_Dataset_:
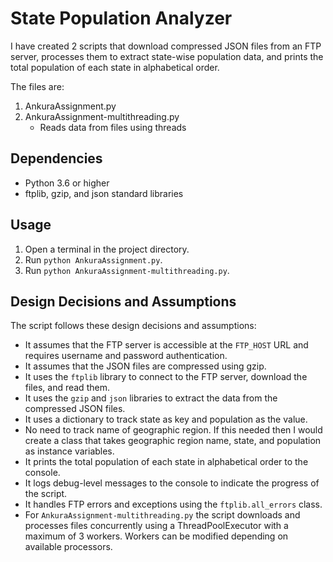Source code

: # State Population Analyzer
I have created 2 scripts that download compressed JSON files from an FTP server, processes them to extract state-wise population data, and prints the total population of each state in alphabetical order.

The files are:
1. AnkuraAssignment.py
2. AnkuraAssignment-multithreading.py
    - Reads data from files using threads

## Dependencies
- Python 3.6 or higher
- ftplib, gzip, and json standard libraries

## Usage
1. Open a terminal in the project directory.
2.  Run ```python AnkuraAssignment.py```.
3.  Run ```python AnkuraAssignment-multithreading.py```.

## Design Decisions and Assumptions
The script follows these design decisions and assumptions:

- It assumes that the FTP server is accessible at the `FTP_HOST` URL and requires username and password authentication.
- It assumes that the JSON files are compressed using gzip.
- It uses the `ftplib` library to connect to the FTP server, download the files, and read them.
- It uses the `gzip` and `json` libraries to extract the data from the compressed JSON files.
- It uses a dictionary to track state as key and population as the value.
- No need to track name of geographic region. If this needed then I would create a class that takes geographic region name, state, and population as instance variables.
- It prints the total population of each state in alphabetical order to the console.
- It logs debug-level messages to the console to indicate the progress of the script.
- It handles FTP errors and exceptions using the `ftplib.all_errors` class.
- For `AnkuraAssignment-multithreading.py` the script downloads and processes files concurrently using a ThreadPoolExecutor with a maximum of 3 workers. Workers can be modified depending on available processors.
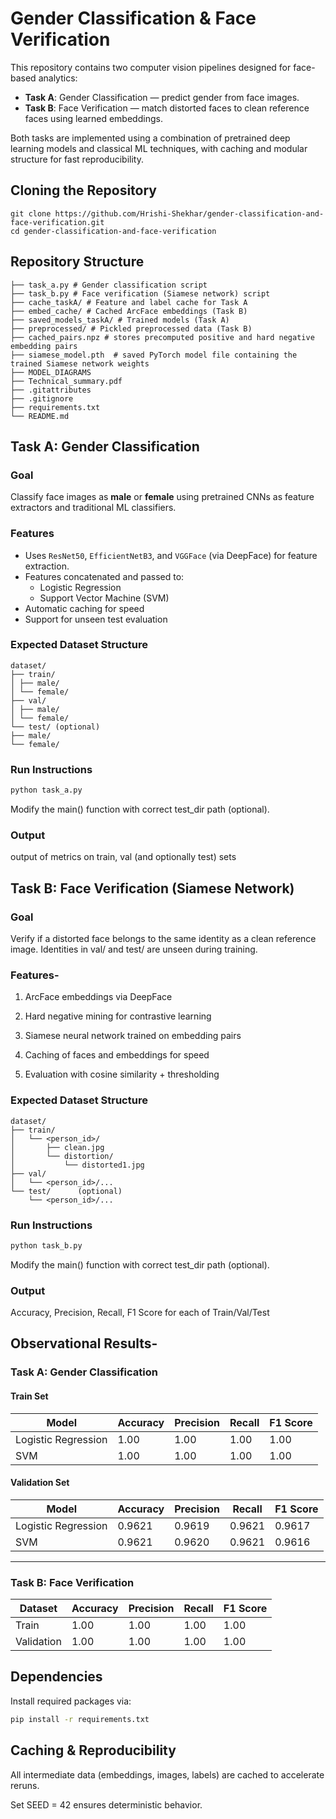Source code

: # Gender Classification & Face Verification

This repository contains two computer vision pipelines designed for face-based analytics:

- **Task A**: Gender Classification — predict gender from face images.
- **Task B**: Face Verification — match distorted faces to clean reference faces using learned embeddings.

Both tasks are implemented using a combination of pretrained deep learning models and classical ML techniques, with caching and modular structure for fast reproducibility.

## Cloning the Repository
```text
git clone https://github.com/Hrishi-Shekhar/gender-classification-and-face-verification.git
cd gender-classification-and-face-verification
```

## Repository Structure
```text
├── task_a.py # Gender classification script
├── task_b.py # Face verification (Siamese network) script
├── cache_taskA/ # Feature and label cache for Task A
├── embed_cache/ # Cached ArcFace embeddings (Task B)
├── saved_models_taskA/ # Trained models (Task A)
├── preprocessed/ # Pickled preprocessed data (Task B)
├── cached_pairs.npz # stores precomputed positive and hard negative embedding pairs
├── siamese_model.pth  # saved PyTorch model file containing the trained Siamese network weights
├── MODEL_DIAGRAMS
├── Technical_summary.pdf
├── .gitattributes
├── .gitignore
├── requirements.txt
└── README.md
```

## Task A: Gender Classification

### Goal

Classify face images as **male** or **female** using pretrained CNNs as feature extractors and traditional ML classifiers.

### Features

- Uses `ResNet50`, `EfficientNetB3`, and `VGGFace` (via DeepFace) for feature extraction.
- Features concatenated and passed to:
  - Logistic Regression
  - Support Vector Machine (SVM)
- Automatic caching for speed
- Support for unseen test evaluation

### Expected Dataset Structure

```text
dataset/
├── train/
│ ├── male/
│ └── female/
├── val/
│ ├── male/
│ └── female/
└── test/ (optional)
├── male/
└── female/
```

### Run Instructions
```bash
python task_a.py
```

Modify the main() function with correct test_dir path (optional).

### Output

output of metrics on train, val (and optionally test) sets

## Task B: Face Verification (Siamese Network)

### Goal
Verify if a distorted face belongs to the same identity as a clean reference image. Identities in val/ and test/ are unseen during training.

### Features-
1. ArcFace embeddings via DeepFace

2. Hard negative mining for contrastive learning

3. Siamese neural network trained on embedding pairs

4. Caching of faces and embeddings for speed

5. Evaluation with cosine similarity + thresholding

### Expected Dataset Structure

```text
dataset/
├── train/
│   └── <person_id>/
│       ├── clean.jpg
│       └── distortion/
│           └── distorted1.jpg
├── val/
│   └── <person_id>/...
└── test/      (optional)
    └── <person_id>/...
```

### Run Instructions
```bash
python task_b.py
```

Modify the main() function with correct test_dir path (optional).

### Output
Accuracy, Precision, Recall, F1 Score for each of Train/Val/Test

## Observational Results-
### Task A: Gender Classification

#### Train Set

| Model               | Accuracy | Precision | Recall | F1 Score |
|---------------------|----------|-----------|--------|----------|
| Logistic Regression | 1.00     | 1.00      | 1.00   | 1.00     |
| SVM                 | 1.00     | 1.00      | 1.00   | 1.00     |

#### Validation Set

| Model               | Accuracy | Precision | Recall | F1 Score |
|---------------------|----------|-----------|--------|----------|
| Logistic Regression | 0.9621   | 0.9619    | 0.9621 | 0.9617   |
| SVM                 | 0.9621   | 0.9620    | 0.9621 | 0.9616   |

---

### Task B: Face Verification

| Dataset    | Accuracy | Precision | Recall | F1 Score |
|------------|----------|-----------|--------|----------|
| Train      | 1.00     | 1.00      | 1.00   | 1.00     |
| Validation | 1.00     | 1.00      | 1.00   | 1.00     |


## Dependencies
Install required packages via:
```bash
pip install -r requirements.txt
```

## Caching & Reproducibility
All intermediate data (embeddings, images, labels) are cached to accelerate reruns.

Set SEED = 42 ensures deterministic behavior.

_Prompt_: When a line among the entries contains "embeddings", pull that line out.

_Response to the exercise_:
- **Task B**: Face Verification — match distorted faces to clean reference faces using learned embeddings.
├── embed_cache/ # Cached ArcFace embeddings (Task B)
1. ArcFace embeddings via DeepFace
4. Caching of faces and embeddings for speed
All intermediate data (embeddings, images, labels) are cached to accelerate reruns.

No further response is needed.